I really admired how confident and self-assured he was.  If all the Millers were just hanging out at the house and he wanted to go do something, he wasn’t waiting for permission or approval of everyone to go.  He did what he wanted, even though he was new to our family.  And I seriously loved it.  It made me feel less pressure, like if something didn’t work for me, I didn’t have to do it!  You know?  Does that even make sense?  I remember when you guys decided to stay in Palm Desert (even though we were all leaving and that meant we were going to celebrate New Year’s together without the two of you), we all laughed, and I remember saying to Kyle, “I love that even though he’s new to the family, he doesn’t feel pressure to come with all of us.  They want to stay so they are staying!  I didn’t know we could do that!  I’m going to start doing that!”

I feel a little gipped, living so far away, having so little time with CJ.  I am beyond grateful for our crazy Thanksgiving break, staying up until 1 am every night, playing volleyball, eating maple bars.  At the time I was trying to say goodbye to my 20’s with gusto, and now when I think about it I’m just so grateful for my midlife crisis because that short time together was packed to the gills with so much fun.
 And I feel the same way about our Christmas break.  I’m so grateful for every minute of that trip; all of the times we all laughed together.   I think about our sledding trip, and how CJ found those discarded sleds that really made the day fun.  The tennis, the swimming, going out to Babe’s.  It was such a fun trip.  I loved seeing you so happy.  I loved that CJ was a part of our family.  I thought he fit in so well and I was so happy to see you in such a loving and happy relationship.  It was obvious that you two were such a great match. 

I know that most of the family ate dinner with CJ at Café Rio on Feb. 13th.  Ironically, the last time I saw CJ was also at Café Rio.  I had decided last minute to stay an extra week in Vista after Christmas while Kyle flew home to work.  One of the last days I was there, we drove the 45 minutes up to Café Rio so that we could all meet up one more time before I left.  I remember specifically being grateful that CJ was able to join us, and he introduced me to a new side dish- some bean dip dish- chile con queso maybe?  I thought it was pretty hilarious, because, you know, we are all a little beasty.  J  CJ embraced that side of you and the rest of us. 

Keri, I’m so sorry that he isn’t here with us anymore.  I’ve been thinking about him so much lately.  About our time spent together and about the devastation of the accident last year.  I’m so sorry for the pain you’ve had to endure.  I just want you to know that not a day goes by where Kyle and I aren’t praying for you.  You are included in ALL of our family and personal prayers.  I know you know that already.   I wish I could take your pain away.  I know that the only thing that brings me peace is my knowledge of the plan of salvation and eternal families, and I hope for you moments and stretches of that same peace.  I think you are amazing and so special, and I know that Heavenly Father and your CJ are so proud of you and love you so much.  We all do. 





Little Kate and Owen

Kate:
We would take out cushions and someone would get on the floor and they were the hot lava monster and when you step on the floor you have to be the hot lava monster. 

Owen-When he was the monster he would get us.  He would pull our legs off the cushions so that we touched the lava.   it was so fun. 

Kate- He gave us a lot of rides. 

Owen- and he plays with us.  Ring around the rosies.  Hide and seek. 

Kate- One night Bailey and me and Owen were going to get on the couch and he kept lifting it up and down and up and down.  It was a fun ride. 
Sometimes he jumped on the trampoline with us.

Owen- when he’d jump we’d always fall and it was fun. 


Kate- I love cj.  

Friday, February 15, 2013

My little brother TY


Unlike what other family and friends who love and know CJ have wrote, I have not tried to write this over and over.

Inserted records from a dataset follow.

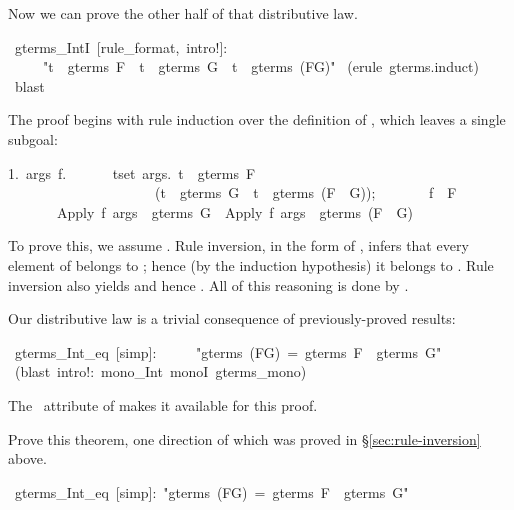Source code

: Now we can prove the other half of that distributive law.
\begin{isabelle}
\ gterms_IntI\ [rule_format,\ intro!]:\isanewline
\ \ \ \ \ "t\ \isasymin \ gterms\ F\ \isasymLongrightarrow \ t\ \isasymin \ gterms\ G\ \isasymlongrightarrow \ t\ \isasymin \ gterms\ (F\isasyminter G)"\isanewline
{}\ (erule\ gterms.induct)\isanewline
{}\ blast\isanewline
{}
\end{isabelle}
%
The proof begins with rule induction over the definition of
, which leaves a single subgoal:  
\begin{isabelle}
1.\ \isasymAnd args\ f.\isanewline
\ \ \ \ \ \ \isasymlbrakk \isasymforall t\isasymin set\ args.\ t\ \isasymin \ gterms\ F\ \isasymand\isanewline
\ \ \ \ \ \ \ \ \ \ \ \ \ \ \ \ \ \ \ \ \ (t\ \isasymin \ gterms\ G\ \isasymlongrightarrow \ t\ \isasymin \ gterms\ (F\ \isasyminter \ G));\isanewline
\ \ \ \ \ \ \ f\ \isasymin \ F\isasymrbrakk \isanewline
\ \ \ \ \ \ \isasymLongrightarrow \ Apply\ f\ args\ \isasymin \ gterms\ G\ \isasymlongrightarrow \ Apply\ f\ args\ \isasymin \ gterms\ (F\ \isasyminter \ G)
\end{isabelle}
%
To prove this, we assume .  Rule inversion, in the form of , infers
that every element of \isa{args} belongs to 
; hence (by the induction hypothesis) it belongs
to .  Rule inversion also yields
\isa{f\ \isasymin\ G} and hence . 
All of this reasoning is done by \isa{blast}.

\smallskip
Our distributive law is a trivial consequence of previously-proved results:
\begin{isabelle}
\ gterms_Int_eq\ [simp]:\isanewline
\ \ \ \ \ "gterms\ (F\isasyminter G)\ =\ gterms\ F\ \isasyminter \ gterms\ G"\isanewline
\isacommand{by}\ (blast\ intro!:\ mono_Int\ monoI\ gterms_mono)
\end{isabelle}
The \ attribute of  makes it available for
this proof.


\begin{exercise}
Prove this theorem, one direction of which was proved in
{\S}\ref{sec:rule-inversion} above.
\begin{isabelle}
\ gterms_Int_eq\ [simp]:\ "gterms\ (F\isasyminter G)\ =\
gterms\ F\ \isasyminter \ gterms\ G"\isanewline
\end{isabelle}
\end{exercise}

I have done the exact opposite by purposefully ignoring the idea of this for a long time. I have not sat at the computer for days on end trying to figure out the perfect way to write down everything I cherish so much about my brother CJ. I feel childish and stupid for doing this, but I was scared. Scared to remember, scared to cry, scared it wont help, scared to make my sister cry, and scared especially because it makes this awful tragedy all too real again. I still don’t want to accept its real. I still don’t want to hear my sister cry. But I need to write this, for one I told my sister I would and I need to stop being a terrible brother, and two because I really want everyone to know how much I love my sister Keri and her amazing husband CJ. I love you both so much!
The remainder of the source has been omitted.